Log back in after a vacation, and everything's still there.
A window with "maybe" resizable panels and a menu, and that's it.
The Web used to be the "documents."
For a technology that's been built for documents, all the navigation, footer, and header of any modern app feel like a "hack" compared to elegance of what desktop used to be.
In an old-fashioned desktop application, anything that gets "synchronized" is by choice, and rather feels like magic.
In a web app, even the UI is not a given.
We are forced to stay logged to an "Massively Online Revenue Platform Generation" games, and it keeps getting disconnected, and is laggy.
So "Let's replace the Cloud with self-hosted alternatives," right? -- Good luck with added effort and complexity of config, maintenance, network, db, bugs, updates, and the pain of "admin accounts" in first setup.

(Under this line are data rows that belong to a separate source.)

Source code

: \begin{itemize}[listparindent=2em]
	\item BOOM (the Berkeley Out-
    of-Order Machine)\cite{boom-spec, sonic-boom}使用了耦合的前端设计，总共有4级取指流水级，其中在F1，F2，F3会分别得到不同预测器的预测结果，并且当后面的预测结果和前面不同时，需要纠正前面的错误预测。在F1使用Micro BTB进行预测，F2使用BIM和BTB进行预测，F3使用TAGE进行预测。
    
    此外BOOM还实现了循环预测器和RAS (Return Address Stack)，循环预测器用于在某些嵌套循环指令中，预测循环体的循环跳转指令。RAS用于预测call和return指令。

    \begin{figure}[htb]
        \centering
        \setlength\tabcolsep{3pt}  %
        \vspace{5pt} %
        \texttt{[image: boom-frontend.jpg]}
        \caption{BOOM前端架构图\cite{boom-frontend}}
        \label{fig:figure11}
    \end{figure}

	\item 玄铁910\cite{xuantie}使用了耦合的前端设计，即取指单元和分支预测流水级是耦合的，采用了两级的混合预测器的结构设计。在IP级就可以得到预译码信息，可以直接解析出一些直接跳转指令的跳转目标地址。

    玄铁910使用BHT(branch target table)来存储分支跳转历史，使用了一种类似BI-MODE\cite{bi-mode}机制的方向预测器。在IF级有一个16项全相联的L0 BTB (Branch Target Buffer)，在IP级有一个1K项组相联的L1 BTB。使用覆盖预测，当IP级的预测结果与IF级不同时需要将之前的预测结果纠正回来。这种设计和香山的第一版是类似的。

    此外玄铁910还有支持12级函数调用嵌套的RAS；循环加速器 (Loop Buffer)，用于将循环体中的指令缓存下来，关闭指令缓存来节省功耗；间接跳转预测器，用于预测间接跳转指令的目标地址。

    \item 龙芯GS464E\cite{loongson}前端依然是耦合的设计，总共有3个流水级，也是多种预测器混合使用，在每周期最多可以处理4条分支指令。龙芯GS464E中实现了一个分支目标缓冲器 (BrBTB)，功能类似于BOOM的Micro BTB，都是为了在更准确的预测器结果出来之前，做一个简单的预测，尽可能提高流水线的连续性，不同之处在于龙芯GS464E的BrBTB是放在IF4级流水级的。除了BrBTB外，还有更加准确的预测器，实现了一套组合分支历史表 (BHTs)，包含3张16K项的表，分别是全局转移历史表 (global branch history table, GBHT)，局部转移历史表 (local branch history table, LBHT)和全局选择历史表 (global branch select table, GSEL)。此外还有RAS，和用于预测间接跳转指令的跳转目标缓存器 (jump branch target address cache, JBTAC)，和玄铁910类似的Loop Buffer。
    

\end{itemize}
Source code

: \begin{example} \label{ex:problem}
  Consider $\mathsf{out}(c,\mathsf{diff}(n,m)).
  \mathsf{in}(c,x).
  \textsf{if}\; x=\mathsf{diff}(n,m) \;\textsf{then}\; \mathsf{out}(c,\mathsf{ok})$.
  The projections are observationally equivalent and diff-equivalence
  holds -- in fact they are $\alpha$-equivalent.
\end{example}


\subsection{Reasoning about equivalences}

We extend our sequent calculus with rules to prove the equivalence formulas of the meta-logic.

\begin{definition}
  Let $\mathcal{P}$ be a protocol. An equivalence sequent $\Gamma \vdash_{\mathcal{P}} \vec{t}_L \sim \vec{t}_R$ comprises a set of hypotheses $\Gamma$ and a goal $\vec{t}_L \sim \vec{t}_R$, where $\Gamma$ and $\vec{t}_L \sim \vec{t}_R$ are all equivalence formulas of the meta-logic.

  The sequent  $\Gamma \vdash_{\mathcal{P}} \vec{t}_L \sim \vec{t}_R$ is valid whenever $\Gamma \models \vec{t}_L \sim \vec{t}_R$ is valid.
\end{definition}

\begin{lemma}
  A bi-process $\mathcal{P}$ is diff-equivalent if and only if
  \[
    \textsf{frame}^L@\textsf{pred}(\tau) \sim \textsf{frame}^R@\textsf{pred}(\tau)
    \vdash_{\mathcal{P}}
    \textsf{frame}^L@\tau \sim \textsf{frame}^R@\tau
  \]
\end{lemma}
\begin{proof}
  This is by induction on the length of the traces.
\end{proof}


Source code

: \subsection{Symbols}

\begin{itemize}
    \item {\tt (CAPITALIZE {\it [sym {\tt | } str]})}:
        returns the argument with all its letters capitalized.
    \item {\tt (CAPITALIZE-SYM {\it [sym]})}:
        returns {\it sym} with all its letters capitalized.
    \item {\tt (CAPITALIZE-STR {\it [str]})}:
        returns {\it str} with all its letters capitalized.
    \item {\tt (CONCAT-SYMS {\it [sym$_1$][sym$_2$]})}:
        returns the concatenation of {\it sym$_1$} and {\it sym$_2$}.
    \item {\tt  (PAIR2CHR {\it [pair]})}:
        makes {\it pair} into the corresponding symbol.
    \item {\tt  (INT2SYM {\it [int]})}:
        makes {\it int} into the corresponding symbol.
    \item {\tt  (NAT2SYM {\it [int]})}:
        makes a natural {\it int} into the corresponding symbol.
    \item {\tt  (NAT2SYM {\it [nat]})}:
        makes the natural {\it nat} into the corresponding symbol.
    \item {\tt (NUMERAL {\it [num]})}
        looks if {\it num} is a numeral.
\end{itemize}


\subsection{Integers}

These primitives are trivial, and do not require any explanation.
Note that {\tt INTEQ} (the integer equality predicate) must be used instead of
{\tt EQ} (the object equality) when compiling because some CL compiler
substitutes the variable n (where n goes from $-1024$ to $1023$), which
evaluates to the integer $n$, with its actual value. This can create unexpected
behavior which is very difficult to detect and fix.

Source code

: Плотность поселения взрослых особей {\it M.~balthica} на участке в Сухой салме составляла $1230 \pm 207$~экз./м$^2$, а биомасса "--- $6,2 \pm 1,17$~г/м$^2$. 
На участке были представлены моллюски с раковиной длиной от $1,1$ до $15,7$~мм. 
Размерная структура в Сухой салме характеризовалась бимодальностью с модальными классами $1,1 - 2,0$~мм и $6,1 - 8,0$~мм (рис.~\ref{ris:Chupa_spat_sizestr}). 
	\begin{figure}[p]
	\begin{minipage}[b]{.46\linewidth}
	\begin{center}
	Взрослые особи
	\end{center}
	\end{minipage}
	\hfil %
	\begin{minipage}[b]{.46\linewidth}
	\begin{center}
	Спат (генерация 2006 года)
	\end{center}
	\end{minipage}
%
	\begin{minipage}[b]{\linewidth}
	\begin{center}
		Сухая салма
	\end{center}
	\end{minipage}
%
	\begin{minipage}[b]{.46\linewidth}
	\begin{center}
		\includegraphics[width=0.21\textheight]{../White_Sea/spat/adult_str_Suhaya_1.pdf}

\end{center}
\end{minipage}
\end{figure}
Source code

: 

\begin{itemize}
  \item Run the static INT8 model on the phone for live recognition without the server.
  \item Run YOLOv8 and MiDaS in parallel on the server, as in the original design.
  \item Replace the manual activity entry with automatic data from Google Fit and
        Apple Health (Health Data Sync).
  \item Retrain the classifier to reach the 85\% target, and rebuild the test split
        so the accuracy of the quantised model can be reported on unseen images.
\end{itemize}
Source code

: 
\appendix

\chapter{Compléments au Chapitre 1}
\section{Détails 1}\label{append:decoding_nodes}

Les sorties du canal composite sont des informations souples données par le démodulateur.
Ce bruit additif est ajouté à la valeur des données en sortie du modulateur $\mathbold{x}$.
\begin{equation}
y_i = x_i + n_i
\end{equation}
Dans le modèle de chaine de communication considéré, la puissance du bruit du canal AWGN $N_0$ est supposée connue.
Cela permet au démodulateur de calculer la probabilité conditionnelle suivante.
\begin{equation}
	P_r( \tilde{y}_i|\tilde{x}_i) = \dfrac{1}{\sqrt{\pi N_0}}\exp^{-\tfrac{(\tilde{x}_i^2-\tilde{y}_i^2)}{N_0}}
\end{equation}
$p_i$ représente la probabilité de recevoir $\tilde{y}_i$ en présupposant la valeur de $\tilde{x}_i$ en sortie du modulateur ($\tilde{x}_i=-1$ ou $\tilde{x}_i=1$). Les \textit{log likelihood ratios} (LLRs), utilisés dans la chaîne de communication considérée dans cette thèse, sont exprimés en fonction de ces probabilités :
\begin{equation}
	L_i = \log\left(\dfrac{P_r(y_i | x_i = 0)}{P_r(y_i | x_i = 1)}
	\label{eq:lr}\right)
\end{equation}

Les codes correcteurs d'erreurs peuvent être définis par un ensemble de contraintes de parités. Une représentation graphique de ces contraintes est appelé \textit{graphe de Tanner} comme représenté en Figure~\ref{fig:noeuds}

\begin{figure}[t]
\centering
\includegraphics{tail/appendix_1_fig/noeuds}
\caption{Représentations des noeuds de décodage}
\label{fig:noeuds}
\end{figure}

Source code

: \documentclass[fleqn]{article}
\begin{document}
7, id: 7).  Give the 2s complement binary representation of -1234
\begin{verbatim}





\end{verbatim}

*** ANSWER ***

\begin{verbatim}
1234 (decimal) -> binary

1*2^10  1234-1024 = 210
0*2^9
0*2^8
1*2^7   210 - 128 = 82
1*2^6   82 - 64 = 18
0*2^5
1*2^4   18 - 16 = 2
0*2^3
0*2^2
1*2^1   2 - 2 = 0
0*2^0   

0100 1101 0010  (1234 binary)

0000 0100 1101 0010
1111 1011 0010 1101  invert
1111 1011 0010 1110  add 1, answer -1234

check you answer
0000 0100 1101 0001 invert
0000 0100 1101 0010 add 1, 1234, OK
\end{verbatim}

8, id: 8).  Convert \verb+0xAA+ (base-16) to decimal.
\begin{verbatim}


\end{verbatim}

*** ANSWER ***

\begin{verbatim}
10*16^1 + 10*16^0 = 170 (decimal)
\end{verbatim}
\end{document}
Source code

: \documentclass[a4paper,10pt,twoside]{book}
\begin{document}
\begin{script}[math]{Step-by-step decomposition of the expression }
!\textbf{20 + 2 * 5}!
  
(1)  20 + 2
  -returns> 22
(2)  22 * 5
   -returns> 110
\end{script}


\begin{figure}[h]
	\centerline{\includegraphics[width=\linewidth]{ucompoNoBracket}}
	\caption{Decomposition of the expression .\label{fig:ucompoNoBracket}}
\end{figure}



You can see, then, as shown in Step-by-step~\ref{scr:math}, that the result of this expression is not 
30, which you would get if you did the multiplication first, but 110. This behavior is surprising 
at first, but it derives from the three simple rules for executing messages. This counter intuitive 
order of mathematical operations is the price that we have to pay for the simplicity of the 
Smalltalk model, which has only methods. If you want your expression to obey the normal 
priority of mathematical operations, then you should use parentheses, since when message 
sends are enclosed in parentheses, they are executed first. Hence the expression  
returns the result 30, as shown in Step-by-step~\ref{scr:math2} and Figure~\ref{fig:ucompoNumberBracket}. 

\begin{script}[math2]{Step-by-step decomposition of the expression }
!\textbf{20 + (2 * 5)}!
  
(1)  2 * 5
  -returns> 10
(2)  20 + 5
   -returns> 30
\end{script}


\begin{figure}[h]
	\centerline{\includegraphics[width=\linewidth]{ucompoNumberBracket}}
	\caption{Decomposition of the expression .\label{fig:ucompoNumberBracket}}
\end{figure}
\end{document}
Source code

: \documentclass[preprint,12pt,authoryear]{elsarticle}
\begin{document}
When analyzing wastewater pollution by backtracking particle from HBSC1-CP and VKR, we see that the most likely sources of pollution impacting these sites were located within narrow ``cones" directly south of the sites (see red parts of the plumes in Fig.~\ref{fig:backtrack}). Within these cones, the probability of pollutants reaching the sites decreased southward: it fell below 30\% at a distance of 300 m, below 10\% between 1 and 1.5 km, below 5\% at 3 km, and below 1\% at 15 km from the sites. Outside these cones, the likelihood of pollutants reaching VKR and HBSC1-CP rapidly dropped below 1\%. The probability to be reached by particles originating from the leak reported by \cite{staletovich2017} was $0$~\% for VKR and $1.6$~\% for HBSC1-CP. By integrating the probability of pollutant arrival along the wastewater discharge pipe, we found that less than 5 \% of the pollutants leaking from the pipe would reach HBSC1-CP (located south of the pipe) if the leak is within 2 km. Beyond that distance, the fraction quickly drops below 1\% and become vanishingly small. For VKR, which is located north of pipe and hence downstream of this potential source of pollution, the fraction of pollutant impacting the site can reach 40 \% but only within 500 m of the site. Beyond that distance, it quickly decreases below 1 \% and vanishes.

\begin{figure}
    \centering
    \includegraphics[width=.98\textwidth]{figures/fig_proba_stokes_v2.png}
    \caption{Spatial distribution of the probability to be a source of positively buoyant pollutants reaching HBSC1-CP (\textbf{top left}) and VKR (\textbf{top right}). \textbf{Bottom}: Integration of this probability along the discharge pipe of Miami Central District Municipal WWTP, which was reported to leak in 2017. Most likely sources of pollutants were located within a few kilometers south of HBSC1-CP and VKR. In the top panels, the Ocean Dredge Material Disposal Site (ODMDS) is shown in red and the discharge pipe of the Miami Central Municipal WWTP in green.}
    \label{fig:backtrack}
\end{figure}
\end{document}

We used to have the client and server functionality baked together in any major desktop software that used to connect to FTP, IRC, P2P, Mail, and to each other.
Today it's accounts... Accounts. It's accounts all the way "up."
We used to own the data, and the software.
Now it's full-scale surveillance and dispossession.
How many mainstream online platform users care about the difference in KB in their experience, anyway?
The sites in the list are hobbyist clubs with a technical point of view, which wouldn’t make sense for a mass media outlet with millions of daily traffic, and real interdepartmental complexity and compliance issues to deal with.